Records excerpted from a collection:
==*==

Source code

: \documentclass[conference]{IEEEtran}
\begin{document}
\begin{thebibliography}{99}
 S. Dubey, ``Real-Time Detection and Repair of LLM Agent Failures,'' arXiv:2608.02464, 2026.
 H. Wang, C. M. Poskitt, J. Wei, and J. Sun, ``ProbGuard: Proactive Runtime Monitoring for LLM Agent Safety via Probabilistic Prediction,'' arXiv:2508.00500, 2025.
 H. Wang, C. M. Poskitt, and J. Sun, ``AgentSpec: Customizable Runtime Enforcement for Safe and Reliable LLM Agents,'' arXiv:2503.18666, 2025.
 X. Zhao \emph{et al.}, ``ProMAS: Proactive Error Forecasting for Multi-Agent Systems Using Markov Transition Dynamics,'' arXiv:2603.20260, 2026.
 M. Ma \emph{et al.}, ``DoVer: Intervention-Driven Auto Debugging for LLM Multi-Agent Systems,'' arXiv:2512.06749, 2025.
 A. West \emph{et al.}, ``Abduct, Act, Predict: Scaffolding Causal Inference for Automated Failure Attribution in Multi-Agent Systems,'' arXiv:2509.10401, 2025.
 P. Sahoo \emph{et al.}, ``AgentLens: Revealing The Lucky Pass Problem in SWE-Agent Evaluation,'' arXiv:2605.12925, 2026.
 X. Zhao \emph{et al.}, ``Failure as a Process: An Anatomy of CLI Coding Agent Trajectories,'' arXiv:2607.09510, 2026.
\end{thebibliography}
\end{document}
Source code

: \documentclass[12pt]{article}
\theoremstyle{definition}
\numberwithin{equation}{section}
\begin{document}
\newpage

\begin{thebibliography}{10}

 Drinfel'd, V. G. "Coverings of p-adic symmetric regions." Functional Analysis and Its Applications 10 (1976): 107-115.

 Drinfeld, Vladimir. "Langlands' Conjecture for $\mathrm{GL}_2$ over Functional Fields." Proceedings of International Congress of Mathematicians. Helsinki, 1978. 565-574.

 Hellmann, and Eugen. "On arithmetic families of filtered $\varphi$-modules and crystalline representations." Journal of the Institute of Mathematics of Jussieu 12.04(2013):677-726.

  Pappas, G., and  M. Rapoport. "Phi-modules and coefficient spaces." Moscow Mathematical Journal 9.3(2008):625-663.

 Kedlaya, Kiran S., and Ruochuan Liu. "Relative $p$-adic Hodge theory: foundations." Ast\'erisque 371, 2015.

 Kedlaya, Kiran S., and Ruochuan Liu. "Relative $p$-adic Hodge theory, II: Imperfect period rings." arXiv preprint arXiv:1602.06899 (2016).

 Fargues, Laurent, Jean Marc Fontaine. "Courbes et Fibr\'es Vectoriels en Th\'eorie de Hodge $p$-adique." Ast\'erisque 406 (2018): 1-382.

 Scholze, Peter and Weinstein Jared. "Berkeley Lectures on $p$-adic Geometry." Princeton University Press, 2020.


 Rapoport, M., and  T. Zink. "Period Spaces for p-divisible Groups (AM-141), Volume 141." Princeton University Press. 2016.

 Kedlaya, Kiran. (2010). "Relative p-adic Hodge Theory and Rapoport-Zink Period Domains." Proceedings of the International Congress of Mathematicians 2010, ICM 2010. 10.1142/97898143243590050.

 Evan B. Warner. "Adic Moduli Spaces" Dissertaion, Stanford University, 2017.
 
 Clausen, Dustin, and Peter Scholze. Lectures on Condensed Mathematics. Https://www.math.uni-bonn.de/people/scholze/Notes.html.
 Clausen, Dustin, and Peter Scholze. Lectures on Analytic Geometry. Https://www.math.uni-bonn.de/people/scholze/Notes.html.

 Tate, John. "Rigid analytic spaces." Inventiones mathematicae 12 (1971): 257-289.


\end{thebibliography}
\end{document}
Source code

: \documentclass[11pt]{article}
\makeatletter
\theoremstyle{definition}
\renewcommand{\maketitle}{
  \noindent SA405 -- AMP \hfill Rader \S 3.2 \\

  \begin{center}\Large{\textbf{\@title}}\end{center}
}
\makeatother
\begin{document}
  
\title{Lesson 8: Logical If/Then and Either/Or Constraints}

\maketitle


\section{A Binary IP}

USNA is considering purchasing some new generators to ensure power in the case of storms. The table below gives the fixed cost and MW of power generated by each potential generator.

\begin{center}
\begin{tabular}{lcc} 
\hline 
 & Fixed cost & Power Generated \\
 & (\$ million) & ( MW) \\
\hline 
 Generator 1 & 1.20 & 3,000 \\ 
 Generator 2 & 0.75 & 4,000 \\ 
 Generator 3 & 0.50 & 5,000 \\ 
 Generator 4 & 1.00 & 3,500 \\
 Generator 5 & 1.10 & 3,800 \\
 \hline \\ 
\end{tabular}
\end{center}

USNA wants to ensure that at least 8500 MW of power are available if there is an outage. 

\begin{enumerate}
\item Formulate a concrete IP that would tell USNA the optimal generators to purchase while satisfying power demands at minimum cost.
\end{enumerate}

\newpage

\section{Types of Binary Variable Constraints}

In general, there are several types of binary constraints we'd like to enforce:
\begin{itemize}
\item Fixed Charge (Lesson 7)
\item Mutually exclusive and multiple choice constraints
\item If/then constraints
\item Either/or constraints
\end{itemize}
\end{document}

==*==

- WORK TO BE COMPLETED
Each entry above must be repeated word for word.

- ANSWER FOR THE TASK
Source code

: \documentclass[conference]{IEEEtran}
\begin{document}
\begin{thebibliography}{99}
 S. Dubey, ``Real-Time Detection and Repair of LLM Agent Failures,'' arXiv:2608.02464, 2026.
 H. Wang, C. M. Poskitt, J. Wei, and J. Sun, ``ProbGuard: Proactive Runtime Monitoring for LLM Agent Safety via Probabilistic Prediction,'' arXiv:2508.00500, 2025.
 H. Wang, C. M. Poskitt, and J. Sun, ``AgentSpec: Customizable Runtime Enforcement for Safe and Reliable LLM Agents,'' arXiv:2503.18666, 2025.
 X. Zhao \emph{et al.}, ``ProMAS: Proactive Error Forecasting for Multi-Agent Systems Using Markov Transition Dynamics,'' arXiv:2603.20260, 2026.
 M. Ma \emph{et al.}, ``DoVer: Intervention-Driven Auto Debugging for LLM Multi-Agent Systems,'' arXiv:2512.06749, 2025.
 A. West \emph{et al.}, ``Abduct, Act, Predict: Scaffolding Causal Inference for Automated Failure Attribution in Multi-Agent Systems,'' arXiv:2509.10401, 2025.
 P. Sahoo \emph{et al.}, ``AgentLens: Revealing The Lucky Pass Problem in SWE-Agent Evaluation,'' arXiv:2605.12925, 2026.
 X. Zhao \emph{et al.}, ``Failure as a Process: An Anatomy of CLI Coding Agent Trajectories,'' arXiv:2607.09510, 2026.
\end{thebibliography}
\end{document}
Source code

: \documentclass[12pt]{article}
\theoremstyle{definition}
\numberwithin{equation}{section}
\begin{document}
\newpage

\begin{thebibliography}{10}

 Drinfel'd, V. G. "Coverings of p-adic symmetric regions." Functional Analysis and Its Applications 10 (1976): 107-115.

 Drinfeld, Vladimir. "Langlands' Conjecture for $\mathrm{GL}_2$ over Functional Fields." Proceedings of International Congress of Mathematicians. Helsinki, 1978. 565-574.

 Hellmann, and Eugen. "On arithmetic families of filtered $\varphi$-modules and crystalline representations." Journal of the Institute of Mathematics of Jussieu 12.04(2013):677-726.

  Pappas, G., and  M. Rapoport. "Phi-modules and coefficient spaces." Moscow Mathematical Journal 9.3(2008):625-663.

 Kedlaya, Kiran S., and Ruochuan Liu. "Relative $p$-adic Hodge theory: foundations." Ast\'erisque 371, 2015.

 Kedlaya, Kiran S., and Ruochuan Liu. "Relative $p$-adic Hodge theory, II: Imperfect period rings." arXiv preprint arXiv:1602.06899 (2016).

 Fargues, Laurent, Jean Marc Fontaine. "Courbes et Fibr\'es Vectoriels en Th\'eorie de Hodge $p$-adique." Ast\'erisque 406 (2018): 1-382.

 Scholze, Peter and Weinstein Jared. "Berkeley Lectures on $p$-adic Geometry." Princeton University Press, 2020.


 Rapoport, M., and  T. Zink. "Period Spaces for p-divisible Groups (AM-141), Volume 141." Princeton University Press. 2016.

 Kedlaya, Kiran. (2010). "Relative p-adic Hodge Theory and Rapoport-Zink Period Domains." Proceedings of the International Congress of Mathematicians 2010, ICM 2010. 10.1142/97898143243590050.

 Evan B. Warner. "Adic Moduli Spaces" Dissertaion, Stanford University, 2017.
 
 Clausen, Dustin, and Peter Scholze. Lectures on Condensed Mathematics. Https://www.math.uni-bonn.de/people/scholze/Notes.html.
 Clausen, Dustin, and Peter Scholze. Lectures on Analytic Geometry. Https://www.math.uni-bonn.de/people/scholze/Notes.html.

 Tate, John. "Rigid analytic spaces." Inventiones mathematicae 12 (1971): 257-289.


\end{thebibliography}
\end{document}
Source code

: \documentclass[11pt]{article}
\makeatletter
\theoremstyle{definition}
\renewcommand{\maketitle}{
  \noindent SA405 -- AMP \hfill Rader \S 3.2 \\

  \begin{center}\Large{\textbf{\@title}}\end{center}
}
\makeatother
\begin{document}
  
\title{Lesson 8: Logical If/Then and Either/Or Constraints}

\maketitle


\section{A Binary IP}

USNA is considering purchasing some new generators to ensure power in the case of storms. The table below gives the fixed cost and MW of power generated by each potential generator.

\begin{center}
\begin{tabular}{lcc} 
\hline 
 & Fixed cost & Power Generated \\
 & (\$ million) & ( MW) \\
\hline 
 Generator 1 & 1.20 & 3,000 \\ 
 Generator 2 & 0.75 & 4,000 \\ 
 Generator 3 & 0.50 & 5,000 \\ 
 Generator 4 & 1.00 & 3,500 \\
 Generator 5 & 1.10 & 3,800 \\
 \hline \\ 
\end{tabular}
\end{center}

USNA wants to ensure that at least 8500 MW of power are available if there is an outage. 

\begin{enumerate}
\item Formulate a concrete IP that would tell USNA the optimal generators to purchase while satisfying power demands at minimum cost.
\end{enumerate}

\newpage

\section{Types of Binary Variable Constraints}

In general, there are several types of binary constraints we'd like to enforce:
\begin{itemize}
\item Fixed Charge (Lesson 7)
\item Mutually exclusive and multiple choice constraints
\item If/then constraints
\item Either/or constraints
\end{itemize}
\end{document}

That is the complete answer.